See, I go into hypomanic states and do things that are what you'd typically
see from a "crazy" person. Buzzing my head, getting into bad financial
situations, intense obsession, etc. When I do those things, I'm usually aware
that what I'm doing isn't 'normal', but since the rationalizations flow pretty
thick, the corrections are nearly impossible to act on. Medication helps, but
everything I've tried has significant side effects that are almost as bad as
the illness itself. Being called crazy, or receiving comments or looks that
imply craziness rather than applying basic empathy skills... fucking sucks.

"Hah, what are you, schitzophrenic?" "That guy's nuts" "Why would you do that,
are you insane?" "Noise sensitivity? That's fucking weird.." "I'm quitting
because people are calling me crazy my back. It's just childish.." "What?
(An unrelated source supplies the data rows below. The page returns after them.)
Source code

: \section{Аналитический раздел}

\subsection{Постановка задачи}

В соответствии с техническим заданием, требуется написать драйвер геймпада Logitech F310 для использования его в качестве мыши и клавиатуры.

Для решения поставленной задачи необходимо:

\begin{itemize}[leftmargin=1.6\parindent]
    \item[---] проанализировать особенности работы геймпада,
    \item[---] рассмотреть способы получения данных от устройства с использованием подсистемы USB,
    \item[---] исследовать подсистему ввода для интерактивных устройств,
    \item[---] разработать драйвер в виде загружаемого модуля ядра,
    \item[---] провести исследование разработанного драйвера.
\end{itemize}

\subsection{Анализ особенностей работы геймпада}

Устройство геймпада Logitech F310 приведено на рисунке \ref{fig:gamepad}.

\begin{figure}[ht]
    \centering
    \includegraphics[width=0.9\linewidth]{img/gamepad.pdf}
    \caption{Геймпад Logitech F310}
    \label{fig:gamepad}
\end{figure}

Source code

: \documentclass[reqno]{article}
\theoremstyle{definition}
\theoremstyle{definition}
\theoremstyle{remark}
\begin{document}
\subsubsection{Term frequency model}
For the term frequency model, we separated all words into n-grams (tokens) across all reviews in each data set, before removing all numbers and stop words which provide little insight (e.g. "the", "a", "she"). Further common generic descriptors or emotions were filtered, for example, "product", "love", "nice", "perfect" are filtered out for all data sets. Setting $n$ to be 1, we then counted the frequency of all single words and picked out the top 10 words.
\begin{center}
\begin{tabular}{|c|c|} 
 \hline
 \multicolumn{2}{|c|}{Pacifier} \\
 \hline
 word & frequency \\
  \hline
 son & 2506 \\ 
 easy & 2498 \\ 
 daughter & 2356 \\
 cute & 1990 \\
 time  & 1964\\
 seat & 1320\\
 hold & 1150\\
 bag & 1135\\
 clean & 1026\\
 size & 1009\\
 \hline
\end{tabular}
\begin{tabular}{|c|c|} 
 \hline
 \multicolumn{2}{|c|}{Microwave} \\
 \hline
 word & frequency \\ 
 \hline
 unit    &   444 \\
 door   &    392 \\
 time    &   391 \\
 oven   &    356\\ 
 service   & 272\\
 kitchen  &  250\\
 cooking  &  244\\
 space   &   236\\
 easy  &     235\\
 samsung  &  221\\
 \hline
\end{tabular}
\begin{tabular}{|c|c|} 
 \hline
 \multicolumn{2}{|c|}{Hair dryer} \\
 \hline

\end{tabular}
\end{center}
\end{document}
Grow
a thicker skin!"

It's out of our control and we do the best that we can to avoid the problems
we have, so being called "crazy" is just another slap in the face. It effects
our daily lives, our job prospects and, well, every aspect in our life. It's
similar to issues of race, regligion, etc, but since it's an enormous aspect
of our thought process, it's just.. different, so the social stigmas are
almost incomparable. Not to mention that it has a near identical stigma to a
homeless person screaming on a train. It fucking sucks.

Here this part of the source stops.